(Collected data)

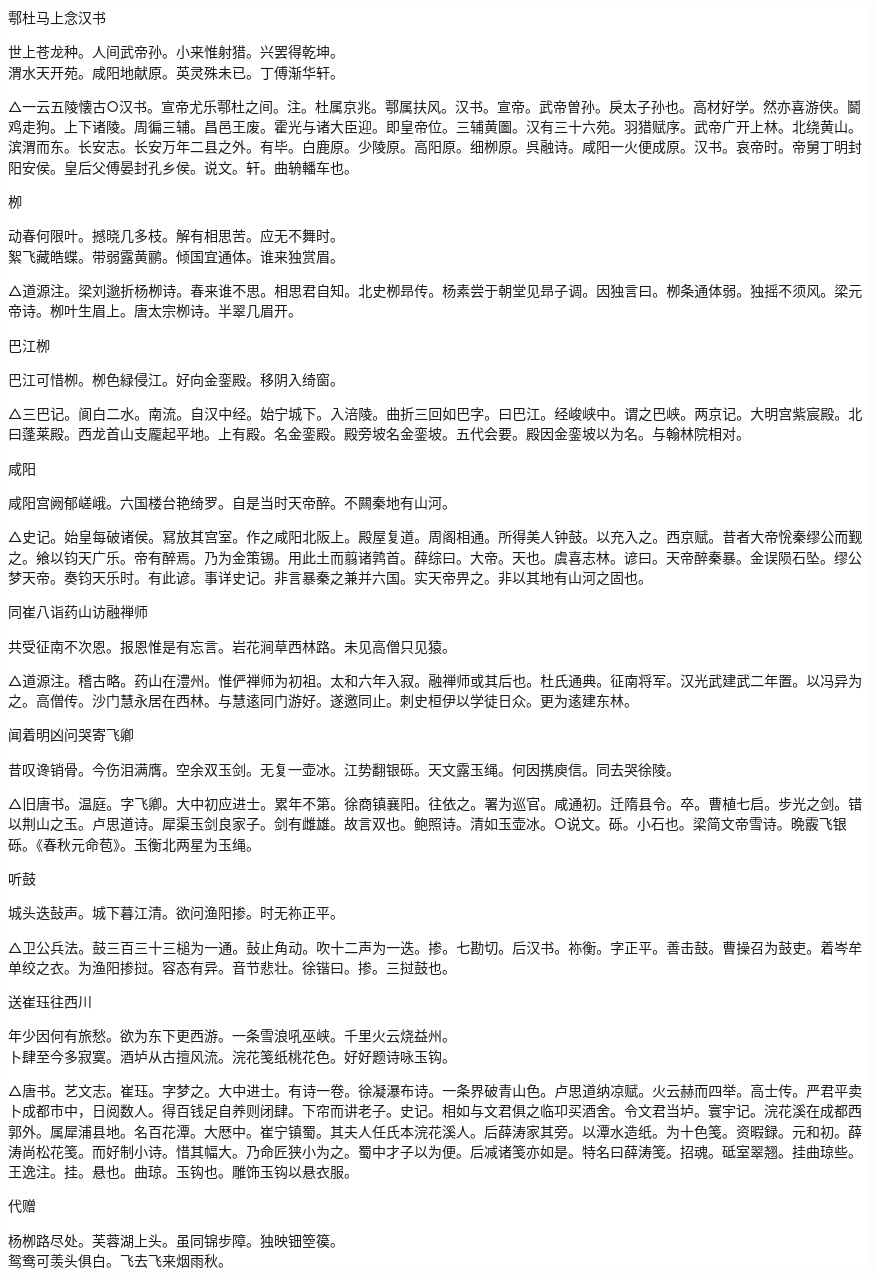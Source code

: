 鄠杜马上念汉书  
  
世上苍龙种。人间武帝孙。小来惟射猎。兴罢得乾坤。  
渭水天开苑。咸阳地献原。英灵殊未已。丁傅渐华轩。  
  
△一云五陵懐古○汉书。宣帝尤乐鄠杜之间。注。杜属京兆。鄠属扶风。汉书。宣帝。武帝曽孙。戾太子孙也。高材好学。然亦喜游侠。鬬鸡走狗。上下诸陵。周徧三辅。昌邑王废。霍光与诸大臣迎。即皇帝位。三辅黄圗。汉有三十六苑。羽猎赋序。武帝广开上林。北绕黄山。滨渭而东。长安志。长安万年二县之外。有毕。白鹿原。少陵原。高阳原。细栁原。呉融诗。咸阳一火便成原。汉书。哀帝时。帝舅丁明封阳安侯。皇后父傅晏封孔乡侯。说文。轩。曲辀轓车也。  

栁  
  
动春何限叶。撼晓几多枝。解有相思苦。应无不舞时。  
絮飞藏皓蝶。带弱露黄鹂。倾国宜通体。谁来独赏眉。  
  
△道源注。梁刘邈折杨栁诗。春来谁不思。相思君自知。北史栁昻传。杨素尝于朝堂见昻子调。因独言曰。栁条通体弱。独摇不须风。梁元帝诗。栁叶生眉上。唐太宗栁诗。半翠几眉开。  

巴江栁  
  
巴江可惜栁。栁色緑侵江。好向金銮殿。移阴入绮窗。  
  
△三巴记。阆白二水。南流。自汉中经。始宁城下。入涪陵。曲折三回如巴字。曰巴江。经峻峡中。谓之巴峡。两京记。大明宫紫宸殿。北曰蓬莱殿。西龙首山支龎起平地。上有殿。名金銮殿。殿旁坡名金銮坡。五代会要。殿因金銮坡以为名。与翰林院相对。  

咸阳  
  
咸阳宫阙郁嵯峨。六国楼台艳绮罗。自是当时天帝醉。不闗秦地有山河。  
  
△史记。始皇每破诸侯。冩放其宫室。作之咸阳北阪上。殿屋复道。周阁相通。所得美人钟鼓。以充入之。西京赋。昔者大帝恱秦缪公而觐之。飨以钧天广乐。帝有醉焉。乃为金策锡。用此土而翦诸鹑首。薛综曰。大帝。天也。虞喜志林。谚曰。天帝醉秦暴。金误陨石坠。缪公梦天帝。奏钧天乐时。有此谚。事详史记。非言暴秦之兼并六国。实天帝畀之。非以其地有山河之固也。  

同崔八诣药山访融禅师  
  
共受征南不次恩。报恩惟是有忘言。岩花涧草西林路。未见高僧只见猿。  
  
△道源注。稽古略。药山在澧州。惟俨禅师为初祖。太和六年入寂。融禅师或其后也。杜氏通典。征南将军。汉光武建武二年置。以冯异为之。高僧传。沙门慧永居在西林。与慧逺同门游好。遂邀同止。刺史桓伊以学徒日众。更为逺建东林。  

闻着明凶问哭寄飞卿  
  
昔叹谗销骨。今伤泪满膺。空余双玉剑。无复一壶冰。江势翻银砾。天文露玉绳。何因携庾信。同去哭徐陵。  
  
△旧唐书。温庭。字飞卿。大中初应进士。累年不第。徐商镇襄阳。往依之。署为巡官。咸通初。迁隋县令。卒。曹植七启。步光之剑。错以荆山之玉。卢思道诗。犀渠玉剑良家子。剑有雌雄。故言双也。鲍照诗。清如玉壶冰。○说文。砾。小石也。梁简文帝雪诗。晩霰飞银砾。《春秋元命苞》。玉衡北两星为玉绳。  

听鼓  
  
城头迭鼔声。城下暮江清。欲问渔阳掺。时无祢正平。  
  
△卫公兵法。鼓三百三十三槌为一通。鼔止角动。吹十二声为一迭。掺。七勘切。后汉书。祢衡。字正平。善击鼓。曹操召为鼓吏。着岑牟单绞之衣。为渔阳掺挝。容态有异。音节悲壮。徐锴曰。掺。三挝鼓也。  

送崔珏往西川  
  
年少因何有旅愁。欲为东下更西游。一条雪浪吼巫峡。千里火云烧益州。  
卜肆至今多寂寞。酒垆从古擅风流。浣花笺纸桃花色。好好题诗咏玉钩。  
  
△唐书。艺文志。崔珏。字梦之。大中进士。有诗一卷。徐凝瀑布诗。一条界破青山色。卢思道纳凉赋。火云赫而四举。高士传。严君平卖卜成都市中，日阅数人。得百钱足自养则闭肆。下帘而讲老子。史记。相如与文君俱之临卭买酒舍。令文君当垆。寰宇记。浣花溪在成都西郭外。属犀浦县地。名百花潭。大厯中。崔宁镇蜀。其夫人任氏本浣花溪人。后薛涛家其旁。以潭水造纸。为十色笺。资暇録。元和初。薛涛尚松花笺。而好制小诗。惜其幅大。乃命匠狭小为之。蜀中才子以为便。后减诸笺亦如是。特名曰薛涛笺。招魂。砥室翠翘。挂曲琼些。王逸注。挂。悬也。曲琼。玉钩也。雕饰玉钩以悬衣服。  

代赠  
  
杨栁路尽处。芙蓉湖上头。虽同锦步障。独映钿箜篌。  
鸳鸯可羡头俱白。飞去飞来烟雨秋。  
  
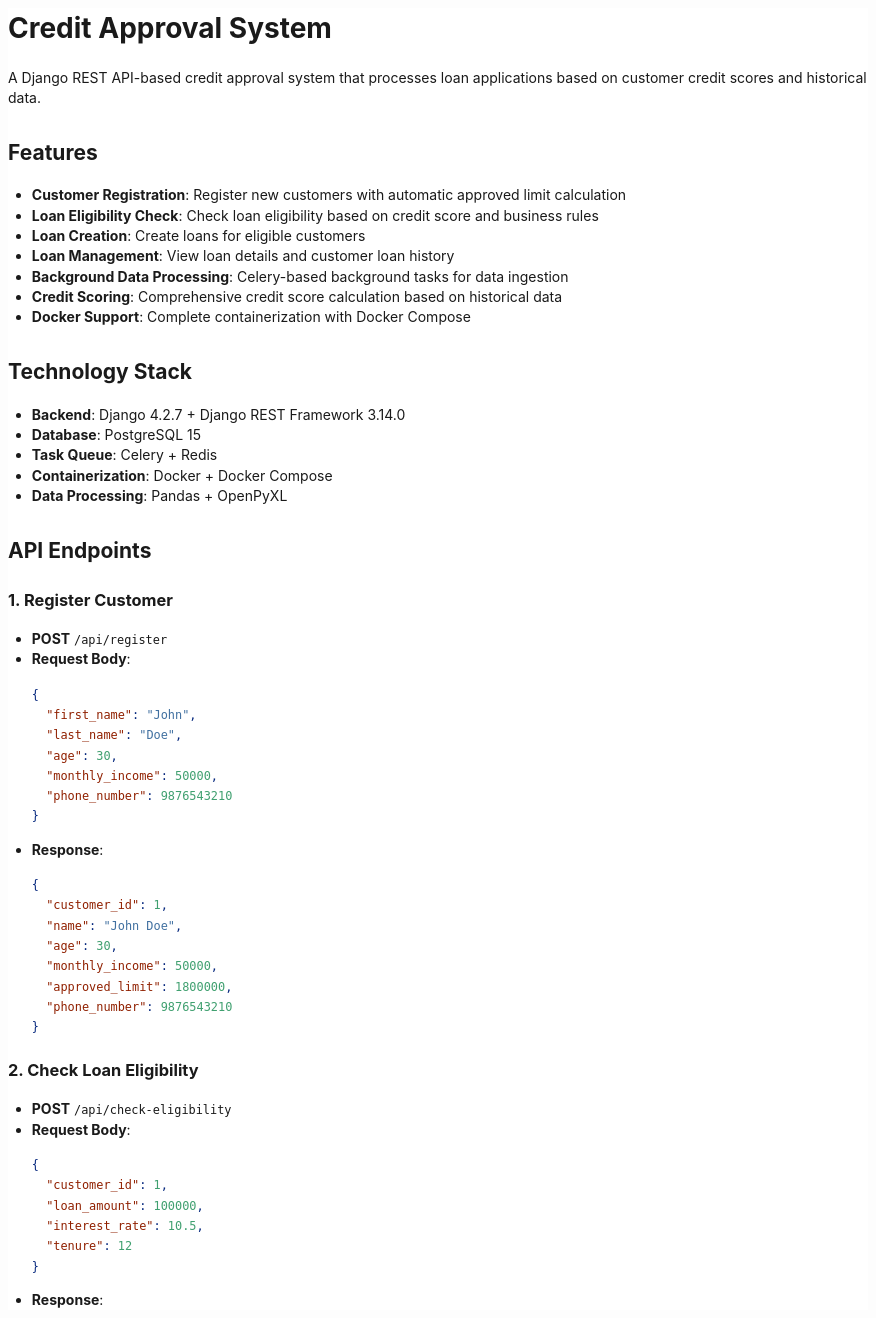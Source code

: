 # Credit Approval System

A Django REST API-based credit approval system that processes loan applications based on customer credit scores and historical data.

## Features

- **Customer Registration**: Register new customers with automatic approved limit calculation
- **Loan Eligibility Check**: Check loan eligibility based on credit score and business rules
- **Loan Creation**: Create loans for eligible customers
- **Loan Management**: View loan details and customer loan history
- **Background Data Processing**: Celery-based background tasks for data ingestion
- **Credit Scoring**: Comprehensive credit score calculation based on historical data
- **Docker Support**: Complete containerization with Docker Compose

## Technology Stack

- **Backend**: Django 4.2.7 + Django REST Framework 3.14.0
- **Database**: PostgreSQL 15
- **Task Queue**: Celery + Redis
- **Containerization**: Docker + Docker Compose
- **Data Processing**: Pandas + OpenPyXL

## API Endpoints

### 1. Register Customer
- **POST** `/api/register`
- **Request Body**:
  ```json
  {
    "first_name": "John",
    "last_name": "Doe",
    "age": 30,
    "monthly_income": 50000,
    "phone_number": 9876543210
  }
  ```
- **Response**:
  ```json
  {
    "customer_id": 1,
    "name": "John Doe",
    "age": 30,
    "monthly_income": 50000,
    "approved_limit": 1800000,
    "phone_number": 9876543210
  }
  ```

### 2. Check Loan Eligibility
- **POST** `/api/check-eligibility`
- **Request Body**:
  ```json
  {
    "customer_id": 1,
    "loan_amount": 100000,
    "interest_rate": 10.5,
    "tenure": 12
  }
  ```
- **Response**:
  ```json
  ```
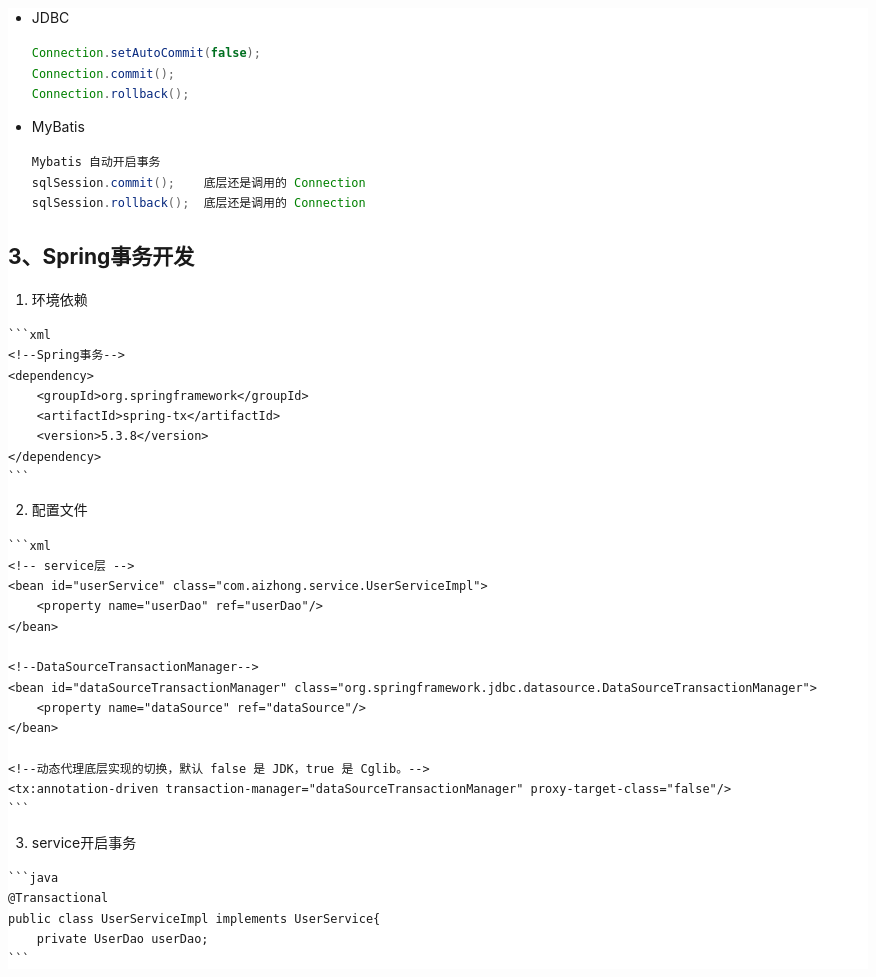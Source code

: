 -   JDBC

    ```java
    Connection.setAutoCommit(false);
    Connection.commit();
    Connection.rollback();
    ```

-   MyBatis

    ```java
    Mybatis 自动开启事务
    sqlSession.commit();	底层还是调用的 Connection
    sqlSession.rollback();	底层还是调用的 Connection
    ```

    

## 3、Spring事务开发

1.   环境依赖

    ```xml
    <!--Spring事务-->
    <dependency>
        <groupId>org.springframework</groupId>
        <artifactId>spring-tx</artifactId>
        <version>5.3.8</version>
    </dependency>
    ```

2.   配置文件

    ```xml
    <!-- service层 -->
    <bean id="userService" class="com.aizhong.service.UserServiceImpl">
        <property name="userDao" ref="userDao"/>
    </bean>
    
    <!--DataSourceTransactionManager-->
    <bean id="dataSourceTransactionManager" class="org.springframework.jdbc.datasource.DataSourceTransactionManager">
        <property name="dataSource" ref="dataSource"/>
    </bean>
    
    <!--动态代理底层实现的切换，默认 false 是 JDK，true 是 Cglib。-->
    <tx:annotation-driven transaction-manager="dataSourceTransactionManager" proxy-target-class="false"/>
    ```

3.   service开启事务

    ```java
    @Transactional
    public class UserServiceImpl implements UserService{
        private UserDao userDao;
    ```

• [DIRECTIONS FOR THIS TASK] Starting at the first line of the records above, set down each line exactly through the one that holds "絮飞藏皓蝶。带弱露黄鹂。倾国宜通体。谁来独赏眉。". Omit pictures.

• [ANSWER SPACE]
Source code

: 鄠杜马上念汉书  
  
世上苍龙种。人间武帝孙。小来惟射猎。兴罢得乾坤。  
渭水天开苑。咸阳地献原。英灵殊未已。丁傅渐华轩。  
  
△一云五陵懐古○汉书。宣帝尤乐鄠杜之间。注。杜属京兆。鄠属扶风。汉书。宣帝。武帝曽孙。戾太子孙也。高材好学。然亦喜游侠。鬬鸡走狗。上下诸陵。周徧三辅。昌邑王废。霍光与诸大臣迎。即皇帝位。三辅黄圗。汉有三十六苑。羽猎赋序。武帝广开上林。北绕黄山。滨渭而东。长安志。长安万年二县之外。有毕。白鹿原。少陵原。高阳原。细栁原。呉融诗。咸阳一火便成原。汉书。哀帝时。帝舅丁明封阳安侯。皇后父傅晏封孔乡侯。说文。轩。曲辀轓车也。  

栁  
  
动春何限叶。撼晓几多枝。解有相思苦。应无不舞时。  
絮飞藏皓蝶。带弱露黄鹂。倾国宜通体。谁来独赏眉。  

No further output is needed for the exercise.